12 x 5 - The Rolling Stones (1964)


A história do segundo album dos Stones nos Estados Unidos começa em Agosto de 1964, quando lançam o EP 5 x 5 na Inglaterra. Havia na época um descompasso entre os mercados britânico e americano. Enquanto na ilha predominavam os singles e EPs, no continente do Tio Sam o LP já reinava absoluto. Isso gerava uma necessidade de adaptar os lançamentos do outro lado do Atlântico, ou o lado errado, como gosta de dizer José Damiano, do Poeira Cast. Foi dessa forma que as cincos músicas do EP receberam mais 7 e formaram então o 12 x 5, lançado em outubro de 1964.
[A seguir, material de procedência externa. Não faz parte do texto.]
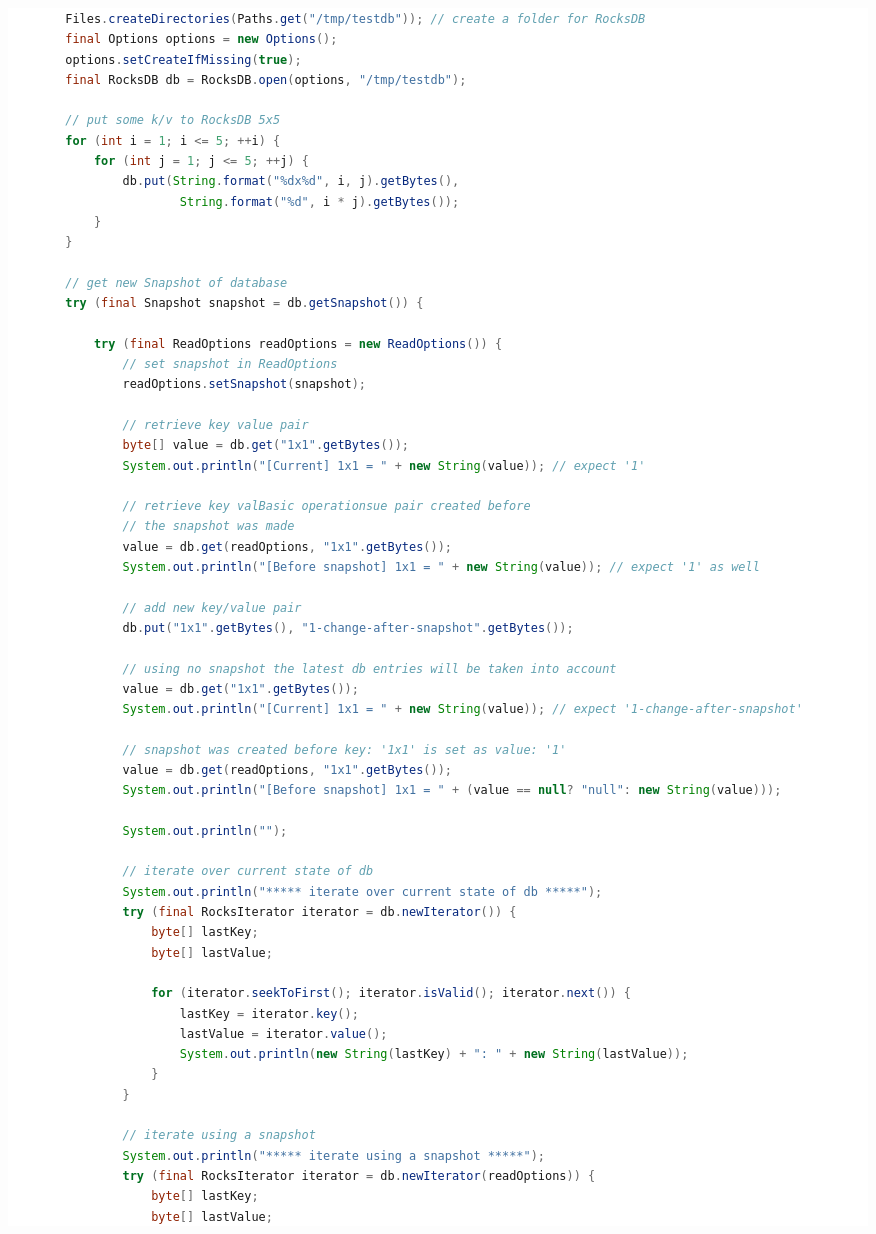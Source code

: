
 ```java
        Files.createDirectories(Paths.get("/tmp/testdb")); // create a folder for RocksDB
        final Options options = new Options();
        options.setCreateIfMissing(true);
        final RocksDB db = RocksDB.open(options, "/tmp/testdb");

        // put some k/v to RocksDB 5x5
        for (int i = 1; i <= 5; ++i) {
            for (int j = 1; j <= 5; ++j) {
                db.put(String.format("%dx%d", i, j).getBytes(),
                        String.format("%d", i * j).getBytes());
            }
        }

        // get new Snapshot of database
        try (final Snapshot snapshot = db.getSnapshot()) {

            try (final ReadOptions readOptions = new ReadOptions()) {
                // set snapshot in ReadOptions
                readOptions.setSnapshot(snapshot);

                // retrieve key value pair
                byte[] value = db.get("1x1".getBytes());
                System.out.println("[Current] 1x1 = " + new String(value)); // expect '1'

                // retrieve key valBasic operationsue pair created before
                // the snapshot was made
                value = db.get(readOptions, "1x1".getBytes());
                System.out.println("[Before snapshot] 1x1 = " + new String(value)); // expect '1' as well

                // add new key/value pair
                db.put("1x1".getBytes(), "1-change-after-snapshot".getBytes());

                // using no snapshot the latest db entries will be taken into account
                value = db.get("1x1".getBytes());
                System.out.println("[Current] 1x1 = " + new String(value)); // expect '1-change-after-snapshot'

                // snapshot was created before key: '1x1' is set as value: '1'
                value = db.get(readOptions, "1x1".getBytes());
                System.out.println("[Before snapshot] 1x1 = " + (value == null? "null": new String(value)));

                System.out.println("");

                // iterate over current state of db
                System.out.println("***** iterate over current state of db *****");
                try (final RocksIterator iterator = db.newIterator()) {
                    byte[] lastKey;
                    byte[] lastValue;

                    for (iterator.seekToFirst(); iterator.isValid(); iterator.next()) {
                        lastKey = iterator.key();
                        lastValue = iterator.value();
                        System.out.println(new String(lastKey) + ": " + new String(lastValue));
                    }
                }

                // iterate using a snapshot
                System.out.println("***** iterate using a snapshot *****");
                try (final RocksIterator iterator = db.newIterator(readOptions)) {
                    byte[] lastKey;
                    byte[] lastValue;
```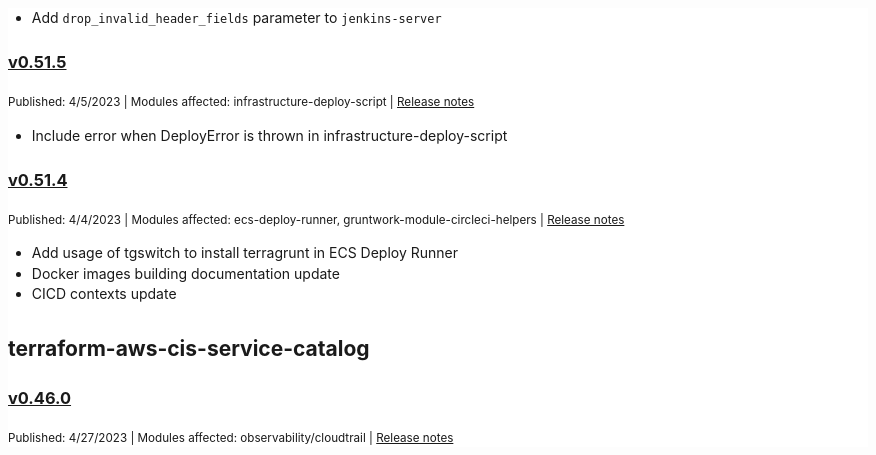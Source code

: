 - Add `drop_invalid_header_fields` parameter to `jenkins-server`



</div>


### [v0.51.5](https://github.com/gruntwork-io/terraform-aws-ci/releases/tag/v0.51.5)

<p style={{marginTop: "-20px", marginBottom: "10px"}}>
  <small>Published: 4/5/2023 | Modules affected: infrastructure-deploy-script | <a href="https://github.com/gruntwork-io/terraform-aws-ci/releases/tag/v0.51.5">Release notes</a></small>
</p>

<div style={{"overflow":"hidden","textOverflow":"ellipsis","display":"-webkit-box","WebkitLineClamp":10,"lineClamp":10,"WebkitBoxOrient":"vertical"}}>

  

- Include error when DeployError is thrown in infrastructure-deploy-script





</div>


### [v0.51.4](https://github.com/gruntwork-io/terraform-aws-ci/releases/tag/v0.51.4)

<p style={{marginTop: "-20px", marginBottom: "10px"}}>
  <small>Published: 4/4/2023 | Modules affected: ecs-deploy-runner, gruntwork-module-circleci-helpers | <a href="https://github.com/gruntwork-io/terraform-aws-ci/releases/tag/v0.51.4">Release notes</a></small>
</p>

<div style={{"overflow":"hidden","textOverflow":"ellipsis","display":"-webkit-box","WebkitLineClamp":10,"lineClamp":10,"WebkitBoxOrient":"vertical"}}>

  

- Add usage of tgswitch to install terragrunt in ECS Deploy Runner
- Docker images building documentation update
- CICD contexts update



</div>



## terraform-aws-cis-service-catalog


### [v0.46.0](https://github.com/gruntwork-io/terraform-aws-cis-service-catalog/releases/tag/v0.46.0)

<p style={{marginTop: "-20px", marginBottom: "10px"}}>
  <small>Published: 4/27/2023 | Modules affected: observability/cloudtrail | <a href="https://github.com/gruntwork-io/terraform-aws-cis-service-catalog/releases/tag/v0.46.0">Release notes</a></small>
</p>
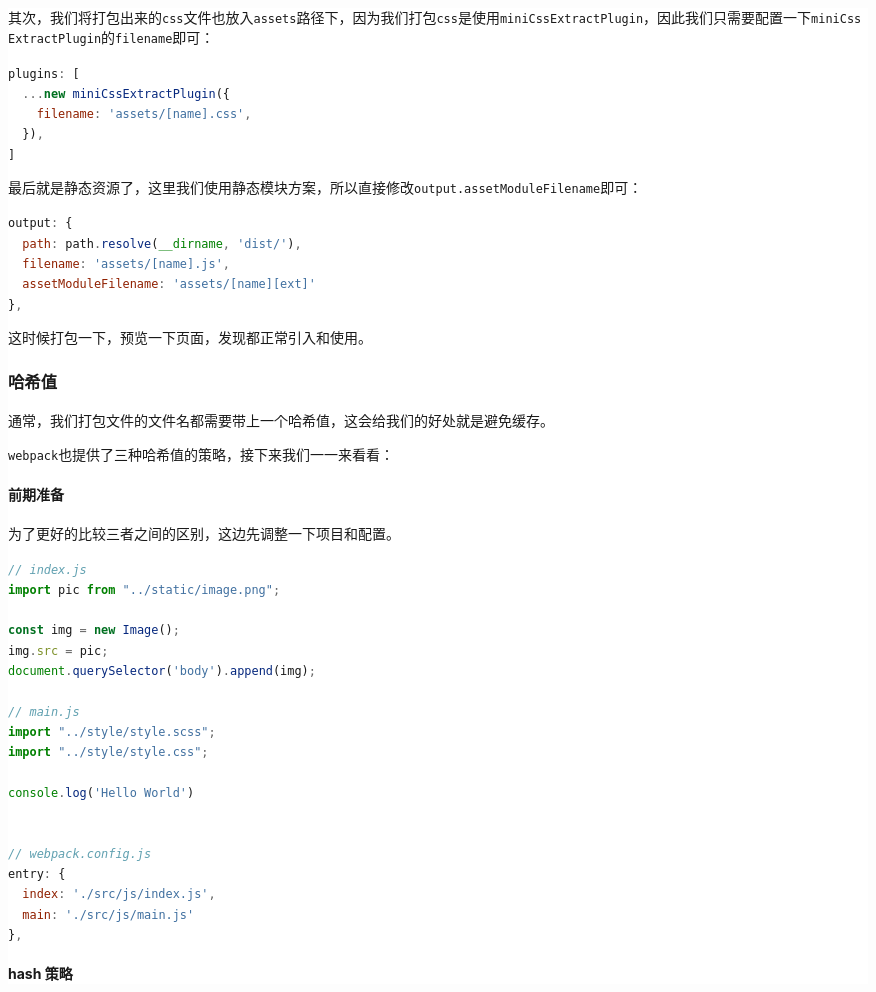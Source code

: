 其次，我们将打包出来的`css`文件也放入`assets`路径下，因为我们打包`css`是使用`miniCssExtractPlugin`，因此我们只需要配置一下`miniCssExtractPlugin`的`filename`即可：

```javascript
plugins: [
  ...new miniCssExtractPlugin({
    filename: 'assets/[name].css',
  }),
]
```

最后就是静态资源了，这里我们使用静态模块方案，所以直接修改`output.assetModuleFilename`即可：

```javascript
output: {
  path: path.resolve(__dirname, 'dist/'),
  filename: 'assets/[name].js',
  assetModuleFilename: 'assets/[name][ext]'
},
```

这时候打包一下，预览一下页面，发现都正常引入和使用。

### 哈希值

通常，我们打包文件的文件名都需要带上一个哈希值，这会给我们的好处就是避免缓存。

`webpack`也提供了三种哈希值的策略，接下来我们一一来看看：

#### 前期准备

为了更好的比较三者之间的区别，这边先调整一下项目和配置。

```javascript
// index.js
import pic from "../static/image.png";

const img = new Image();
img.src = pic;
document.querySelector('body').append(img);

// main.js
import "../style/style.scss";
import "../style/style.css";

console.log('Hello World')


// webpack.config.js
entry: {
  index: './src/js/index.js',
  main: './src/js/main.js'
},
```

#### hash 策略
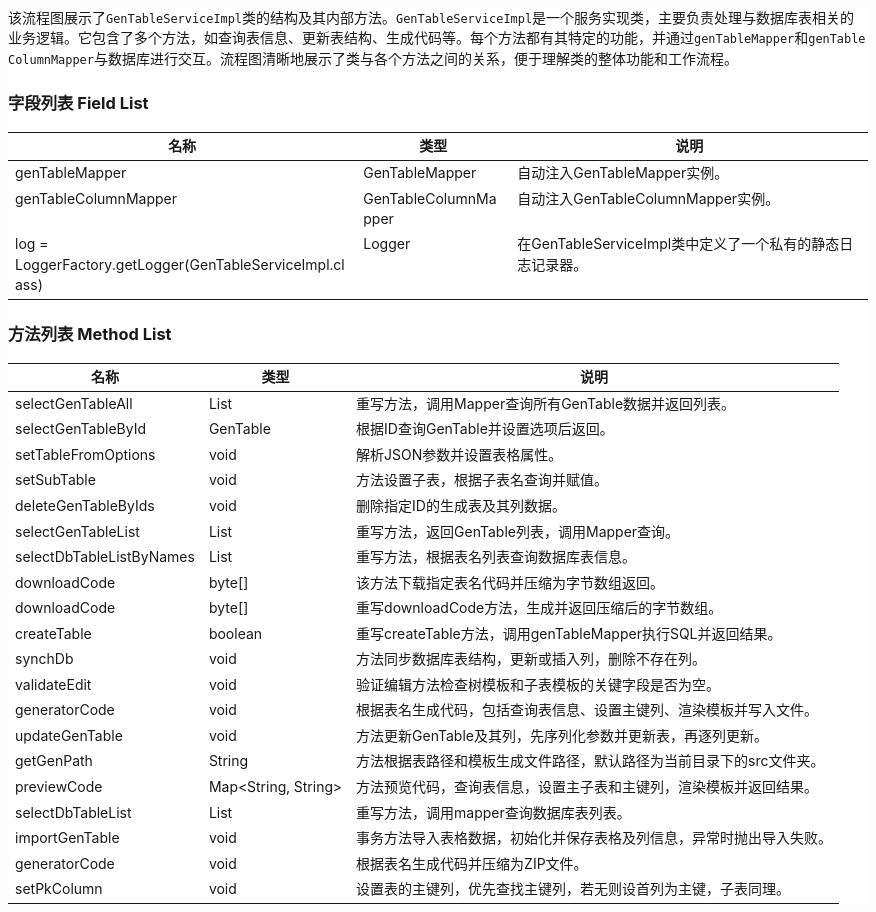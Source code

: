 该流程图展示了`GenTableServiceImpl`类的结构及其内部方法。`GenTableServiceImpl`是一个服务实现类，主要负责处理与数据库表相关的业务逻辑。它包含了多个方法，如查询表信息、更新表结构、生成代码等。每个方法都有其特定的功能，并通过`genTableMapper`和`genTableColumnMapper`与数据库进行交互。流程图清晰地展示了类与各个方法之间的关系，便于理解类的整体功能和工作流程。

### 字段列表 Field List

| 名称  | 类型  | 说明 |
|-------|-------|------|
| genTableMapper | GenTableMapper | 自动注入GenTableMapper实例。 |
| genTableColumnMapper | GenTableColumnMapper | 自动注入GenTableColumnMapper实例。 |
| log = LoggerFactory.getLogger(GenTableServiceImpl.class) | Logger | 在GenTableServiceImpl类中定义了一个私有的静态日志记录器。 |

### 方法列表 Method List

| 名称  | 类型  | 说明 |
|-------|-------|------|
| selectGenTableAll | List<GenTable> | 重写方法，调用Mapper查询所有GenTable数据并返回列表。 |
| selectGenTableById | GenTable | 根据ID查询GenTable并设置选项后返回。 |
| setTableFromOptions | void | 解析JSON参数并设置表格属性。 |
| setSubTable | void | 方法设置子表，根据子表名查询并赋值。 |
| deleteGenTableByIds | void | 删除指定ID的生成表及其列数据。 |
| selectGenTableList | List<GenTable> | 重写方法，返回GenTable列表，调用Mapper查询。 |
| selectDbTableListByNames | List<GenTable> | 重写方法，根据表名列表查询数据库表信息。 |
| downloadCode | byte[] | 该方法下载指定表名代码并压缩为字节数组返回。 |
| downloadCode | byte[] | 重写downloadCode方法，生成并返回压缩后的字节数组。 |
| createTable | boolean | 重写createTable方法，调用genTableMapper执行SQL并返回结果。 |
| synchDb | void | 方法同步数据库表结构，更新或插入列，删除不存在列。 |
| validateEdit | void | 验证编辑方法检查树模板和子表模板的关键字段是否为空。 |
| generatorCode | void | 根据表名生成代码，包括查询表信息、设置主键列、渲染模板并写入文件。 |
| updateGenTable | void | 方法更新GenTable及其列，先序列化参数并更新表，再逐列更新。 |
| getGenPath | String | 方法根据表路径和模板生成文件路径，默认路径为当前目录下的src文件夹。 |
| previewCode | Map<String, String> | 方法预览代码，查询表信息，设置主子表和主键列，渲染模板并返回结果。 |
| selectDbTableList | List<GenTable> | 重写方法，调用mapper查询数据库表列表。 |
| importGenTable | void | 事务方法导入表格数据，初始化并保存表格及列信息，异常时抛出导入失败。 |
| generatorCode | void | 根据表名生成代码并压缩为ZIP文件。 |
| setPkColumn | void | 设置表的主键列，优先查找主键列，若无则设首列为主键，子表同理。 |




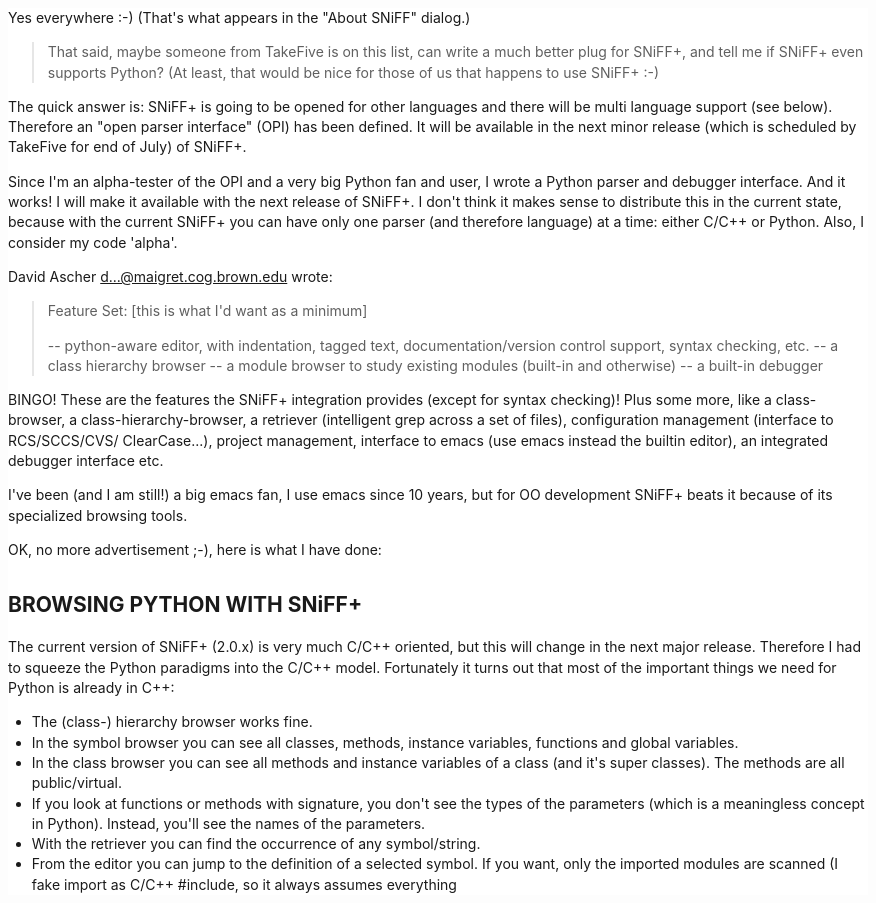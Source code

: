 Yes everywhere :-) (That's what appears in the "About SNiFF" dialog.)

> That said, maybe someone from TakeFive is on this list, can write a
> much better plug for SNiFF+, and tell me if SNiFF+ even supports
> Python?  (At least, that would be nice for those of us that happens to
> use SNiFF+ :-)


The quick answer is: SNiFF+ is going to be opened for other
languages and there will be multi language support (see below).
Therefore an "open parser interface" (OPI) has been defined. It
will be available in the next minor release (which is scheduled by
TakeFive for end of July) of SNiFF+.

Since I'm an alpha-tester of the OPI and a very big Python fan and
user, I wrote a Python parser and debugger interface. And it works!
I will make it available with the next release of SNiFF+. I don't
think it makes sense to distribute this in the current state,
because with the current SNiFF+ you can have only one parser (and
therefore language) at a time: either C/C++ or Python. Also, I
consider my code 'alpha'.

David Ascher  <d...@maigret.cog.brown.edu> wrote:
>Feature Set: [this is what I'd want as a minimum]
>
>  -- python-aware editor, with indentation, tagged text,
>     documentation/version control support, syntax checking, etc.
>  -- a class hierarchy browser
>  -- a module browser to study existing modules (built-in and
>     otherwise)
>  -- a built-in debugger

BINGO! These are the features the SNiFF+ integration provides (except
for syntax checking)! Plus some more, like a class-browser, a
class-hierarchy-browser, a retriever (intelligent grep across a set
of files), configuration management (interface to RCS/SCCS/CVS/
ClearCase...), project management, interface to emacs (use emacs
instead the builtin editor), an integrated debugger interface etc.

I've been (and I am still!) a big emacs fan, I use emacs since 10
years, but for OO development SNiFF+ beats it because of its
specialized browsing tools.

OK, no more advertisement ;-), here is what I have done:

BROWSING PYTHON WITH SNiFF+
---------------------------

The current version of SNiFF+ (2.0.x) is very much C/C++ oriented,
but this will change in the next major release. Therefore I had to
squeeze the Python paradigms into the C/C++ model. Fortunately it
turns out that most of the important things we need for Python is
already in C++:

  - The (class-) hierarchy browser works fine.
  - In the symbol browser you can see all classes, methods,
    instance variables, functions and global variables.
  - In the class browser you can see all methods and instance
    variables of a class (and it's super classes). The methods are
    all public/virtual.
  - If you look at functions or methods with signature, you don't
    see the types of the parameters (which is a meaningless concept
    in Python). Instead, you'll see the names of the parameters.
  - With the retriever you can find the occurrence of any
    symbol/string.
  - From the editor you can jump to the definition of a selected
    symbol. If you want, only the imported modules are scanned (I
    fake import as C/C++ #include, so it always assumes everything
Talvez a melhor descrição para o album seja os Stones apresentando suas raízes, antes de começarem a formar seu estilo próprio. E o fizeram com rara competência. Como era comum na época, os primeiros albuns de uma banda tinham no máximo meio lado de canções autorais. Possivelmente porque a preocupação era realmente gravar singles, sendo os EP e LP complementares, em que as bandas recheavam com covers por serem mais práticos de gravar, aproveitando o repertório que exibiam nos palcos antes da fama. O lado bom disso tudo é que temos a oportunidade não só de entender as influências das grandes bandas dos anos 60, mas também conhecer grupos e músicas quase desconhecidas pois ainda tinha esse detalhe: normalmente as bandas gravavam canções mais obscuras de seus grandes ídolos.

12 x 5 tem um conjunto de interpretações primorosas dos Rolling Stones. Destaque absoluto para a primeira versão que gravaram de Time is on My Side, da cantora de Nova Orleans Irma Thomas, e o blues com pitada de country It’s All Over Now, dos Wormaks, primeiro número 1 dos Stones na Inglaterra.  Destaca-se também o enérgico cover de Around and Around do Chuck Berry e o blues puríssimo Confessin’ the Blues, de Jay McShann, um hit dos anos 40. Acredito que seja nessa gravação que Jagger começou realmente a se firmar como um dos cantores definitivos da história do rock. Tem também o soul de um ainda quase desconhecido Wilson Picket, uma balada em uma interpretação para lá de caprichada da turma. Outro ponto interessante é o dueto de Jagger com a banda em Under the Boardwalk, dos Drifters, com Jagger fazendo a segunda foz em resposta ao coro. Primoroso. O ponto baixo dos covers fica para Susie Q, um tanto apressada e sem muito a acrescentar. 

Do material próprio, as primeiras composições de Jagger/Richards, pois no primeiro album só tinha uma original. Saem-se muito bem com Empty Heart, onde observa-se uma nítida inspiração para os Yardbirds, versão Jeff Beck, com sussurros sensuais de Jagger e tudo, e na blues Jam 212o South Michigan Avenue - Long Version. Para quem não sabe, era o endereço da mítica Chess Records em Chicago. Prestem atenção na batera de Charlie Watts (uma de suas melhores performances) e o baixo simplesmente sensacional de Bill Wyman. Grow up Wrong é uma daquelas que serve como experimentação, de ponto de referência para um nível bem melhor de composição. Congratulations e Good Times, Bad Times não comprometem. 

12 x 5 é um baita disco. Consegue não só capturar as influências da banda, principalmente o blues, mas passando por rockabilly, country e soul, mas mostrar como Jaggers e Richards estavam misturando isso tudo no que seria o estilo próprio dos Rolling Stones, especialmente na sua versão primeira com Brian Jones, o blues rock. Se o primeiro album despertou a curiosidade, é no segundo que os Stones se apresentaram de verdade e declararam: viemos para ficar.